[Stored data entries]
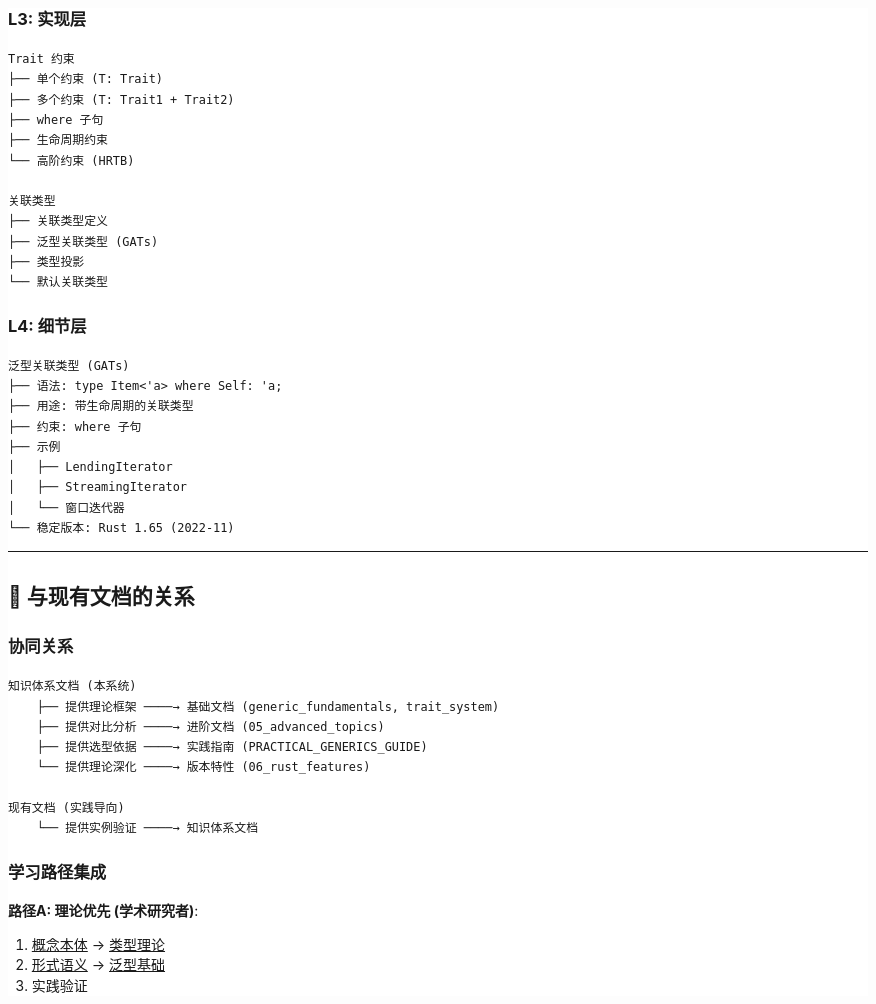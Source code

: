 ### L3: 实现层

```text
Trait 约束
├── 单个约束 (T: Trait)
├── 多个约束 (T: Trait1 + Trait2)
├── where 子句
├── 生命周期约束
└── 高阶约束 (HRTB)

关联类型
├── 关联类型定义
├── 泛型关联类型 (GATs)
├── 类型投影
└── 默认关联类型
```

### L4: 细节层

```text
泛型关联类型 (GATs)
├── 语法: type Item<'a> where Self: 'a;
├── 用途: 带生命周期的关联类型
├── 约束: where 子句
├── 示例
│   ├── LendingIterator
│   ├── StreamingIterator
│   └── 窗口迭代器
└── 稳定版本: Rust 1.65 (2022-11)
```

---

## 🔗 与现有文档的关系

### 协同关系

```text
知识体系文档 (本系统)
    ├── 提供理论框架 ────→ 基础文档 (generic_fundamentals, trait_system)
    ├── 提供对比分析 ────→ 进阶文档 (05_advanced_topics)
    ├── 提供选型依据 ────→ 实践指南 (PRACTICAL_GENERICS_GUIDE)
    └── 提供理论深化 ────→ 版本特性 (06_rust_features)

现有文档 (实践导向)
    └── 提供实例验证 ────→ 知识体系文档
```

### 学习路径集成

**路径A: 理论优先 (学术研究者)**:

1. [概念本体](./01_concept_ontology.md) → [类型理论](./31_type_theory.md)
2. [形式语义](./30_formal_semantics.md) → [泛型基础](../generic_fundamentals.md)
3. 实践验证
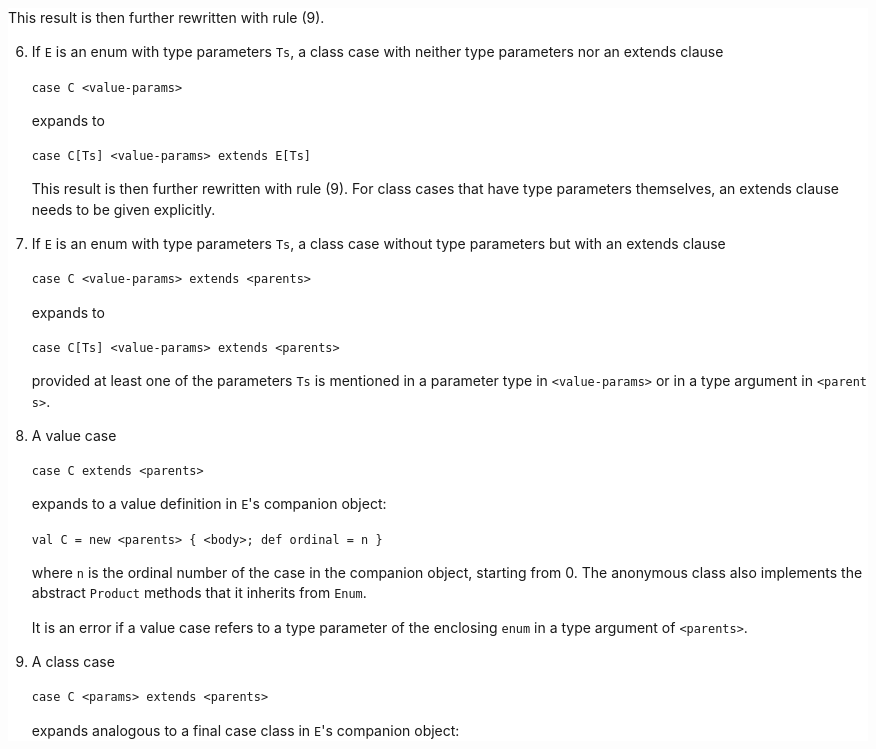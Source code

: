    This result is then further rewritten with rule (9).

6. If `E` is an enum with type parameters `Ts`, a class case with neither type parameters nor an extends clause

   <div class="snippet" scala-snippet ><div class="buttons"></div><pre><code class="language-scala"><span id="0" class="" >case C &lt;value-params&gt;
   </span></code></pre></div>

   expands to

   <div class="snippet" scala-snippet ><div class="buttons"></div><pre><code class="language-scala"><span id="0" class="" >case C[Ts] &lt;value-params&gt; extends E[Ts]
   </span></code></pre></div>

   This result is then further rewritten with rule (9). For class cases that have type parameters themselves, an extends clause needs to be given explicitly.

7. If `E` is an enum with type parameters `Ts`, a class case without type parameters but with an extends clause

   <div class="snippet" scala-snippet ><div class="buttons"></div><pre><code class="language-scala"><span id="0" class="" >case C &lt;value-params&gt; extends &lt;parents&gt;
   </span></code></pre></div>

   expands to

   <div class="snippet" scala-snippet ><div class="buttons"></div><pre><code class="language-scala"><span id="0" class="" >case C[Ts] &lt;value-params&gt; extends &lt;parents&gt;
   </span></code></pre></div>

   provided at least one of the parameters `Ts` is mentioned in a parameter type in
   `<value-params>` or in a type argument in `<parents>`.

8. A value case

   <div class="snippet" scala-snippet ><div class="buttons"></div><pre><code class="language-scala"><span id="0" class="" >case C extends &lt;parents&gt;
   </span></code></pre></div>

   expands to a value definition in `E`'s companion object:

   <div class="snippet" scala-snippet ><div class="buttons"></div><pre><code class="language-scala"><span id="0" class="" >val C = new &lt;parents&gt; { &lt;body&gt;; def ordinal = n }
   </span></code></pre></div>

   where `n` is the ordinal number of the case in the companion object,
   starting from 0. The anonymous class also
   implements the abstract `Product` methods that it inherits from `Enum`.

   It is an error if a value case refers to a type parameter of the enclosing `enum`
   in a type argument of `<parents>`.

9. A class case

   <div class="snippet" scala-snippet ><div class="buttons"></div><pre><code class="language-scala"><span id="0" class="" >case C &lt;params&gt; extends &lt;parents&gt;
   </span></code></pre></div>

   expands analogous to a final case class in `E`'s companion object:
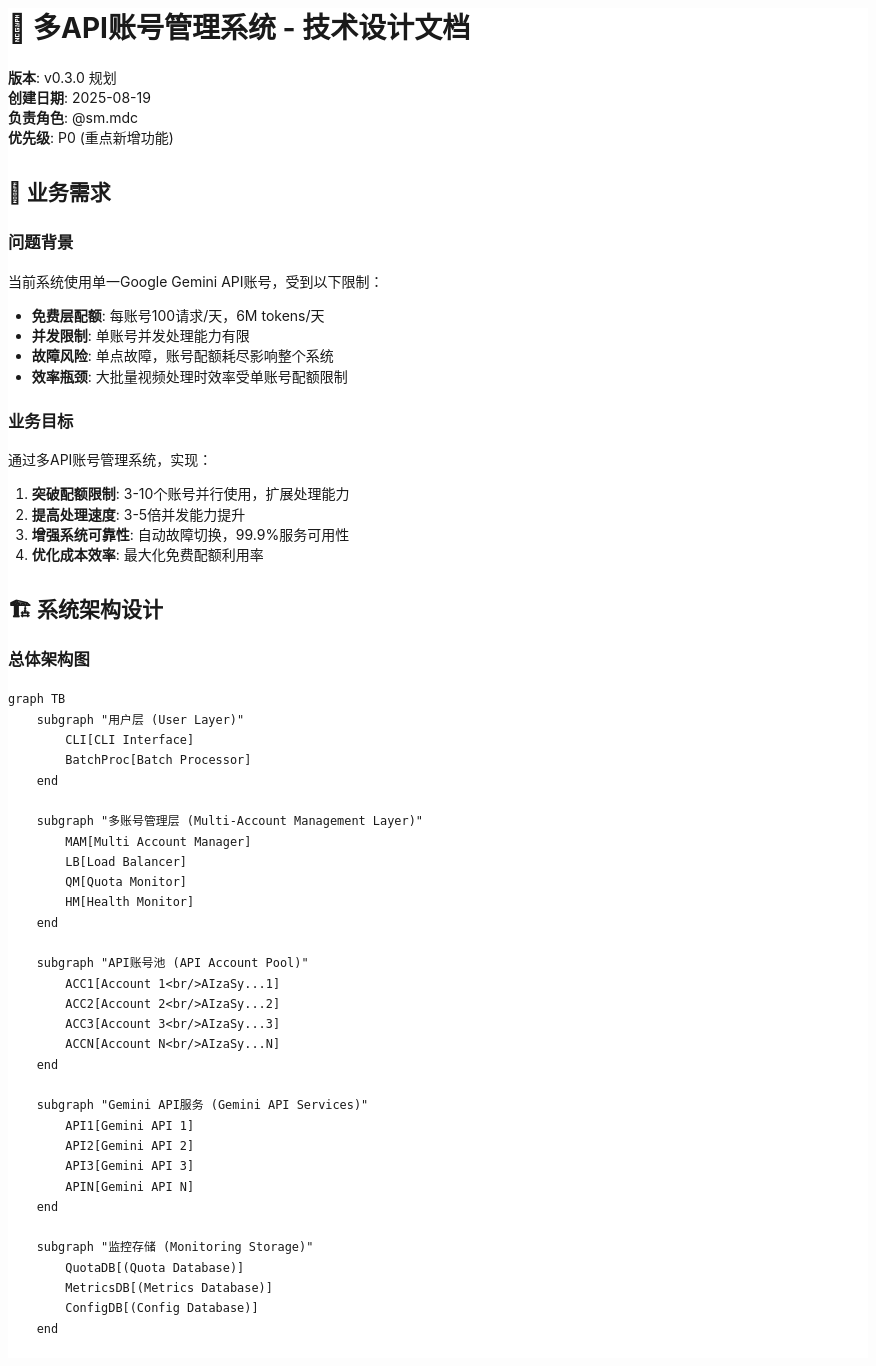 # 🔄 多API账号管理系统 - 技术设计文档

**版本**: v0.3.0 规划  
**创建日期**: 2025-08-19  
**负责角色**: @sm.mdc  
**优先级**: P0 (重点新增功能)

## 🎯 业务需求

### 问题背景
当前系统使用单一Google Gemini API账号，受到以下限制：
- **免费层配额**: 每账号100请求/天，6M tokens/天
- **并发限制**: 单账号并发处理能力有限
- **故障风险**: 单点故障，账号配额耗尽影响整个系统
- **效率瓶颈**: 大批量视频处理时效率受单账号配额限制

### 业务目标
通过多API账号管理系统，实现：
1. **突破配额限制**: 3-10个账号并行使用，扩展处理能力
2. **提高处理速度**: 3-5倍并发能力提升
3. **增强系统可靠性**: 自动故障切换，99.9%服务可用性
4. **优化成本效率**: 最大化免费配额利用率

## 🏗️ 系统架构设计

### 总体架构图

```mermaid
graph TB
    subgraph "用户层 (User Layer)"
        CLI[CLI Interface]
        BatchProc[Batch Processor]
    end
    
    subgraph "多账号管理层 (Multi-Account Management Layer)"
        MAM[Multi Account Manager]
        LB[Load Balancer]
        QM[Quota Monitor]
        HM[Health Monitor]
    end
    
    subgraph "API账号池 (API Account Pool)"
        ACC1[Account 1<br/>AIzaSy...1]
        ACC2[Account 2<br/>AIzaSy...2] 
        ACC3[Account 3<br/>AIzaSy...3]
        ACCN[Account N<br/>AIzaSy...N]
    end
    
    subgraph "Gemini API服务 (Gemini API Services)"
        API1[Gemini API 1]
        API2[Gemini API 2]
        API3[Gemini API 3]
        APIN[Gemini API N]
    end
    
    subgraph "监控存储 (Monitoring Storage)"
        QuotaDB[(Quota Database)]
        MetricsDB[(Metrics Database)]
        ConfigDB[(Config Database)]
    end
    
```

▸ **Exercise requirements**: Please retype every record exactly, leaving the pictures out.

▸ **Written answer**:
Source code

: ### L3: 实现层

```text
Trait 约束
├── 单个约束 (T: Trait)
├── 多个约束 (T: Trait1 + Trait2)
├── where 子句
├── 生命周期约束
└── 高阶约束 (HRTB)

关联类型
├── 关联类型定义
├── 泛型关联类型 (GATs)
├── 类型投影
└── 默认关联类型
```

### L4: 细节层

```text
泛型关联类型 (GATs)
├── 语法: type Item<'a> where Self: 'a;
├── 用途: 带生命周期的关联类型
├── 约束: where 子句
├── 示例
│   ├── LendingIterator
│   ├── StreamingIterator
│   └── 窗口迭代器
└── 稳定版本: Rust 1.65 (2022-11)
```

---

## 🔗 与现有文档的关系

### 协同关系

```text
知识体系文档 (本系统)
    ├── 提供理论框架 ────→ 基础文档 (generic_fundamentals, trait_system)
    ├── 提供对比分析 ────→ 进阶文档 (05_advanced_topics)
    ├── 提供选型依据 ────→ 实践指南 (PRACTICAL_GENERICS_GUIDE)
    └── 提供理论深化 ────→ 版本特性 (06_rust_features)

现有文档 (实践导向)
    └── 提供实例验证 ────→ 知识体系文档
```

### 学习路径集成

**路径A: 理论优先 (学术研究者)**:

1. [概念本体](./01_concept_ontology.md) → [类型理论](./31_type_theory.md)
2. [形式语义](./30_formal_semantics.md) → [泛型基础](../generic_fundamentals.md)
3. 实践验证
Source code

:    This result is then further rewritten with rule (9).

6. If `E` is an enum with type parameters `Ts`, a class case with neither type parameters nor an extends clause

   <div class="snippet" scala-snippet ><div class="buttons"></div><pre><code class="language-scala"><span id="0" class="" >case C &lt;value-params&gt;
   </span></code></pre></div>

   expands to

   <div class="snippet" scala-snippet ><div class="buttons"></div><pre><code class="language-scala"><span id="0" class="" >case C[Ts] &lt;value-params&gt; extends E[Ts]
   </span></code></pre></div>

   This result is then further rewritten with rule (9). For class cases that have type parameters themselves, an extends clause needs to be given explicitly.

7. If `E` is an enum with type parameters `Ts`, a class case without type parameters but with an extends clause

   <div class="snippet" scala-snippet ><div class="buttons"></div><pre><code class="language-scala"><span id="0" class="" >case C &lt;value-params&gt; extends &lt;parents&gt;
   </span></code></pre></div>

   expands to

   <div class="snippet" scala-snippet ><div class="buttons"></div><pre><code class="language-scala"><span id="0" class="" >case C[Ts] &lt;value-params&gt; extends &lt;parents&gt;
   </span></code></pre></div>

   provided at least one of the parameters `Ts` is mentioned in a parameter type in
   `<value-params>` or in a type argument in `<parents>`.

8. A value case

   <div class="snippet" scala-snippet ><div class="buttons"></div><pre><code class="language-scala"><span id="0" class="" >case C extends &lt;parents&gt;
   </span></code></pre></div>

   expands to a value definition in `E`'s companion object:

   <div class="snippet" scala-snippet ><div class="buttons"></div><pre><code class="language-scala"><span id="0" class="" >val C = new &lt;parents&gt; { &lt;body&gt;; def ordinal = n }
   </span></code></pre></div>

   where `n` is the ordinal number of the case in the companion object,
   starting from 0. The anonymous class also
   implements the abstract `Product` methods that it inherits from `Enum`.

   It is an error if a value case refers to a type parameter of the enclosing `enum`
   in a type argument of `<parents>`.

9. A class case

   <div class="snippet" scala-snippet ><div class="buttons"></div><pre><code class="language-scala"><span id="0" class="" >case C &lt;params&gt; extends &lt;parents&gt;
   </span></code></pre></div>

   expands analogous to a final case class in `E`'s companion object:
 # 🔄 多API账号管理系统 - 技术设计文档

**版本**: v0.3.0 规划  
**创建日期**: 2025-08-19  
**负责角色**: @sm.mdc  
**优先级**: P0 (重点新增功能)

## 🎯 业务需求

### 问题背景
当前系统使用单一Google Gemini API账号，受到以下限制：
- **免费层配额**: 每账号100请求/天，6M tokens/天
- **并发限制**: 单账号并发处理能力有限
- **故障风险**: 单点故障，账号配额耗尽影响整个系统
- **效率瓶颈**: 大批量视频处理时效率受单账号配额限制

### 业务目标
通过多API账号管理系统，实现：
1. **突破配额限制**: 3-10个账号并行使用，扩展处理能力
2. **提高处理速度**: 3-5倍并发能力提升
3. **增强系统可靠性**: 自动故障切换，99.9%服务可用性
4. **优化成本效率**: 最大化免费配额利用率

## 🏗️ 系统架构设计

### 总体架构图

```mermaid
graph TB
    subgraph "用户层 (User Layer)"
        CLI[CLI Interface]
        BatchProc[Batch Processor]
    end
    
    subgraph "多账号管理层 (Multi-Account Management Layer)"
        MAM[Multi Account Manager]
        LB[Load Balancer]
        QM[Quota Monitor]
        HM[Health Monitor]
    end
    
    subgraph "API账号池 (API Account Pool)"
        ACC1[Account 1<br/>AIzaSy...1]
        ACC2[Account 2<br/>AIzaSy...2] 
        ACC3[Account 3<br/>AIzaSy...3]
        ACCN[Account N<br/>AIzaSy...N]
    end
    
    subgraph "Gemini API服务 (Gemini API Services)"
        API1[Gemini API 1]
        API2[Gemini API 2]
        API3[Gemini API 3]
        APIN[Gemini API N]
    end
    
    subgraph "监控存储 (Monitoring Storage)"
        QuotaDB[(Quota Database)]
        MetricsDB[(Metrics Database)]
        ConfigDB[(Config Database)]
    end
    
```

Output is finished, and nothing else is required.